But the Transportation Security Administration concedes you still should be able to board that plane.
Consider the travels of Phillip Mocek, a Seattle software developer who grew up in Blue Springs. A few years ago, he read about a court case challenging various U.S. travel rules and decided he didn’t like the idea of having to prove his identity to board a jet.
“I object to what I see as the federal government making a requirement for me to travel around my own country,” Mocek said. “So I started testing the system.”
Two or three years ago — he can’t recall exactly when he started — Mocek headed out on trips with his driver’s license planted firmly out of view. (“I still carried it with me. My need to get places, if necessary, would have overridden my desire to flex my rights.”)
And time and again, he got where he wanted to go. He’d arrive at an airport with his boarding pass already printed and head to the security check.
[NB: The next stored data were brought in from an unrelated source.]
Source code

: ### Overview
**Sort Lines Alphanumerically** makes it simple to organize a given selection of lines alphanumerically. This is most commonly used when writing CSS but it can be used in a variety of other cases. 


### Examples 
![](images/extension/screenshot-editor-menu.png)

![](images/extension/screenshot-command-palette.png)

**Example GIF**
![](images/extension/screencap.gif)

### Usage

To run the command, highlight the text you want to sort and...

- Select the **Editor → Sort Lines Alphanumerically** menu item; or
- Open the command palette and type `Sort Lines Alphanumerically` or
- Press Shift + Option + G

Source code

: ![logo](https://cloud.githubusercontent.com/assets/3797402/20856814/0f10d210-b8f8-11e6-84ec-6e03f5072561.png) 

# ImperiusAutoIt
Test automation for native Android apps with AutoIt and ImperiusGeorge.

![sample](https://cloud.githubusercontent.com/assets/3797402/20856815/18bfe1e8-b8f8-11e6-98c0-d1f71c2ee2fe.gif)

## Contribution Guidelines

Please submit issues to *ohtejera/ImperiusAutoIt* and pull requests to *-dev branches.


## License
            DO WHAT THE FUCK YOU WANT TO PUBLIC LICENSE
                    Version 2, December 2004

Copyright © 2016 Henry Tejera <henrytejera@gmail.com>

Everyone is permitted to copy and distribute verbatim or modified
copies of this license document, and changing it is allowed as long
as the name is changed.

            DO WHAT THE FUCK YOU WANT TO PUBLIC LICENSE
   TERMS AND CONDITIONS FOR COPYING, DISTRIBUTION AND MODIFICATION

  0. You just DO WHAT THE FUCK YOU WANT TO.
“I would say, ‘I don’t have any ID to show you.’ I very clearly did not want to lie, but I did not want to anger somebody by saying, ‘I don’t want to show you my ID,’ ” Mocek said, conceding he was parsing words.
Each time he would be subject to extra clearance — “I understand that’s the way it is now” — but he always got cleared to fly.
After a visit last month to see family, he went to Kansas City International Airport to catch his flight back to Seattle.
To his thinking, the questions from the private security detail at the facilities’ far-flung gates seemed more intrusive than he’d experienced elsewhere. He thought that being sent back to the airline counter for another boarding pass was unnecessary. But in the end, with the usual extra frisking, he flew without pulling out his ID.
Still, he was particularly annoyed at signs at KCI declaring that a government ID was required to fly. So when he returned home, he logged onto the TSA Web site and posted a complaint.
Eventually, a TSA official wrote back.
“TSA requires travelers to produce a valid form of government-issued ID to verify that the name on the travel document matches the ID,” the response said.
But then it went on in seeming contradiction: “If a traveler is unwilling or unable to produce a valid form of ID, the traveler is required to undergo additional screening at the checkpoint to gain access to the secured area of the airport.”
So an ID is required, except that it’s not.
“If you have an ID,” TSA spokeswoman Andrea McCauley said in an interview, “we highly encourage that you use that ID, because it speeds up the process not only for you but for anybody behind you in line.”
But allowances are made for the ID-free, she said, “because we have to put something in place for people who are on a trip and lose their ID.”
That said, the agency’s specific policy remains officially secret.
Even without an ID, McCauley said, such passengers should not pose an extra security threat. Their names are still cross-checked against the federal no-fly list of potential terrorists. Their baggage, like every other passenger’s, is electronically screened, and the travelers are searched more thoroughly than most people with identification.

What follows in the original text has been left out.